*Goal of the exercise*:
Print the records below exactly, omitting all pictures.

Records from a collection
━━━━━━━━━━━━━━━━

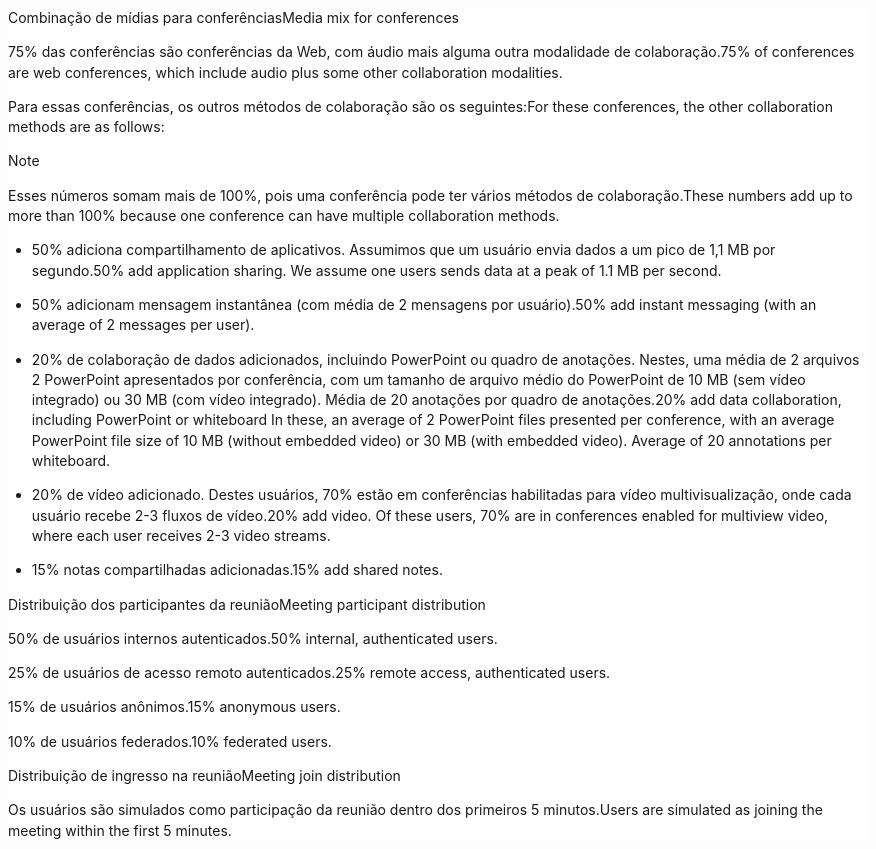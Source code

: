 <tr class="odd">
<td><p><span data-ttu-id="253c8-244">Combinação de mídias para conferências</span><span class="sxs-lookup"><span data-stu-id="253c8-244">Media mix for conferences</span></span></p></td>
<td><p><span data-ttu-id="253c8-245">75% das conferências são conferências da Web, com áudio mais alguma outra modalidade de colaboração.</span><span class="sxs-lookup"><span data-stu-id="253c8-245">75% of conferences are web conferences, which include audio plus some other collaboration modalities.</span></span></p>
<p><span data-ttu-id="253c8-246">Para essas conferências, os outros métodos de colaboração são os seguintes:</span><span class="sxs-lookup"><span data-stu-id="253c8-246">For these conferences, the other collaboration methods are as follows:</span></span></p>
<div>

> [!NOTE]  
> <span data-ttu-id="253c8-247">Esses números somam mais de 100%, pois uma conferência pode ter vários métodos de colaboração.</span><span class="sxs-lookup"><span data-stu-id="253c8-247">These numbers add up to more than 100% because one conference can have multiple collaboration methods.</span></span>


</div>
<ul>
<li><p><span data-ttu-id="253c8-p125">50% adiciona compartilhamento de aplicativos. Assumimos que um usuário envia dados a um pico de 1,1 MB por segundo.</span><span class="sxs-lookup"><span data-stu-id="253c8-p125">50% add application sharing. We assume one users sends data at a peak of 1.1 MB per second.</span></span></p></li>
<li><p><span data-ttu-id="253c8-250">50% adicionam mensagem instantânea (com média de 2 mensagens por usuário).</span><span class="sxs-lookup"><span data-stu-id="253c8-250">50% add instant messaging (with an average of 2 messages per user).</span></span></p></li>
<li><p><span data-ttu-id="253c8-p126">20% de colaboração de dados adicionados, incluindo PowerPoint ou quadro de anotações. Nestes, uma média de 2 arquivos 2 PowerPoint apresentados por conferência, com um tamanho de arquivo médio do PowerPoint de 10 MB (sem vídeo integrado) ou 30 MB (com vídeo integrado). Média de 20 anotações por quadro de anotações.</span><span class="sxs-lookup"><span data-stu-id="253c8-p126">20% add data collaboration, including PowerPoint or whiteboard In these, an average of 2 PowerPoint files presented per conference, with an average PowerPoint file size of 10 MB (without embedded video) or 30 MB (with embedded video). Average of 20 annotations per whiteboard.</span></span></p></li>
<li><p><span data-ttu-id="253c8-p127">20% de vídeo adicionado. Destes usuários, 70% estão em conferências habilitadas para vídeo multivisualização, onde cada usuário recebe 2-3 fluxos de vídeo.</span><span class="sxs-lookup"><span data-stu-id="253c8-p127">20% add video. Of these users, 70% are in conferences enabled for multiview video, where each user receives 2-3 video streams.</span></span></p></li>
<li><p><span data-ttu-id="253c8-255">15% notas compartilhadas adicionadas.</span><span class="sxs-lookup"><span data-stu-id="253c8-255">15% add shared notes.</span></span></p></li>
</ul></td>
</tr>
<tr class="even">
<td><p><span data-ttu-id="253c8-256">Distribuição dos participantes da reunião</span><span class="sxs-lookup"><span data-stu-id="253c8-256">Meeting participant distribution</span></span></p></td>
<td><p><span data-ttu-id="253c8-257">50% de usuários internos autenticados.</span><span class="sxs-lookup"><span data-stu-id="253c8-257">50% internal, authenticated users.</span></span></p>
<p><span data-ttu-id="253c8-258">25% de usuários de acesso remoto autenticados.</span><span class="sxs-lookup"><span data-stu-id="253c8-258">25% remote access, authenticated users.</span></span></p>
<p><span data-ttu-id="253c8-259">15% de usuários anônimos.</span><span class="sxs-lookup"><span data-stu-id="253c8-259">15% anonymous users.</span></span></p>
<p><span data-ttu-id="253c8-260">10% de usuários federados.</span><span class="sxs-lookup"><span data-stu-id="253c8-260">10% federated users.</span></span></p></td>
</tr>
<tr class="odd">
<td><p><span data-ttu-id="253c8-261">Distribuição de ingresso na reunião</span><span class="sxs-lookup"><span data-stu-id="253c8-261">Meeting join distribution</span></span></p></td>
<td><p><span data-ttu-id="253c8-262">Os usuários são simulados como participação da reunião dentro dos primeiros 5 minutos.</span><span class="sxs-lookup"><span data-stu-id="253c8-262">Users are simulated as joining the meeting within the first 5 minutes.</span></span></p></td>
</tr>
</tbody>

━━━━━━━━━━━━━━━━

*Reply to the task*:
Source code

: <tr class="odd">
<td><p><span data-ttu-id="253c8-244">Combinação de mídias para conferências</span><span class="sxs-lookup"><span data-stu-id="253c8-244">Media mix for conferences</span></span></p></td>
<td><p><span data-ttu-id="253c8-245">75% das conferências são conferências da Web, com áudio mais alguma outra modalidade de colaboração.</span><span class="sxs-lookup"><span data-stu-id="253c8-245">75% of conferences are web conferences, which include audio plus some other collaboration modalities.</span></span></p>
<p><span data-ttu-id="253c8-246">Para essas conferências, os outros métodos de colaboração são os seguintes:</span><span class="sxs-lookup"><span data-stu-id="253c8-246">For these conferences, the other collaboration methods are as follows:</span></span></p>
<div>

> [!NOTE]  
> <span data-ttu-id="253c8-247">Esses números somam mais de 100%, pois uma conferência pode ter vários métodos de colaboração.</span><span class="sxs-lookup"><span data-stu-id="253c8-247">These numbers add up to more than 100% because one conference can have multiple collaboration methods.</span></span>


</div>
<ul>
<li><p><span data-ttu-id="253c8-p125">50% adiciona compartilhamento de aplicativos. Assumimos que um usuário envia dados a um pico de 1,1 MB por segundo.</span><span class="sxs-lookup"><span data-stu-id="253c8-p125">50% add application sharing. We assume one users sends data at a peak of 1.1 MB per second.</span></span></p></li>
<li><p><span data-ttu-id="253c8-250">50% adicionam mensagem instantânea (com média de 2 mensagens por usuário).</span><span class="sxs-lookup"><span data-stu-id="253c8-250">50% add instant messaging (with an average of 2 messages per user).</span></span></p></li>
<li><p><span data-ttu-id="253c8-p126">20% de colaboração de dados adicionados, incluindo PowerPoint ou quadro de anotações. Nestes, uma média de 2 arquivos 2 PowerPoint apresentados por conferência, com um tamanho de arquivo médio do PowerPoint de 10 MB (sem vídeo integrado) ou 30 MB (com vídeo integrado). Média de 20 anotações por quadro de anotações.</span><span class="sxs-lookup"><span data-stu-id="253c8-p126">20% add data collaboration, including PowerPoint or whiteboard In these, an average of 2 PowerPoint files presented per conference, with an average PowerPoint file size of 10 MB (without embedded video) or 30 MB (with embedded video). Average of 20 annotations per whiteboard.</span></span></p></li>
<li><p><span data-ttu-id="253c8-p127">20% de vídeo adicionado. Destes usuários, 70% estão em conferências habilitadas para vídeo multivisualização, onde cada usuário recebe 2-3 fluxos de vídeo.</span><span class="sxs-lookup"><span data-stu-id="253c8-p127">20% add video. Of these users, 70% are in conferences enabled for multiview video, where each user receives 2-3 video streams.</span></span></p></li>
<li><p><span data-ttu-id="253c8-255">15% notas compartilhadas adicionadas.</span><span class="sxs-lookup"><span data-stu-id="253c8-255">15% add shared notes.</span></span></p></li>
</ul></td>
</tr>
<tr class="even">
<td><p><span data-ttu-id="253c8-256">Distribuição dos participantes da reunião</span><span class="sxs-lookup"><span data-stu-id="253c8-256">Meeting participant distribution</span></span></p></td>
<td><p><span data-ttu-id="253c8-257">50% de usuários internos autenticados.</span><span class="sxs-lookup"><span data-stu-id="253c8-257">50% internal, authenticated users.</span></span></p>
<p><span data-ttu-id="253c8-258">25% de usuários de acesso remoto autenticados.</span><span class="sxs-lookup"><span data-stu-id="253c8-258">25% remote access, authenticated users.</span></span></p>
<p><span data-ttu-id="253c8-259">15% de usuários anônimos.</span><span class="sxs-lookup"><span data-stu-id="253c8-259">15% anonymous users.</span></span></p>
<p><span data-ttu-id="253c8-260">10% de usuários federados.</span><span class="sxs-lookup"><span data-stu-id="253c8-260">10% federated users.</span></span></p></td>
</tr>
<tr class="odd">
<td><p><span data-ttu-id="253c8-261">Distribuição de ingresso na reunião</span><span class="sxs-lookup"><span data-stu-id="253c8-261">Meeting join distribution</span></span></p></td>
<td><p><span data-ttu-id="253c8-262">Os usuários são simulados como participação da reunião dentro dos primeiros 5 minutos.</span><span class="sxs-lookup"><span data-stu-id="253c8-262">Users are simulated as joining the meeting within the first 5 minutes.</span></span></p></td>
</tr>
</tbody>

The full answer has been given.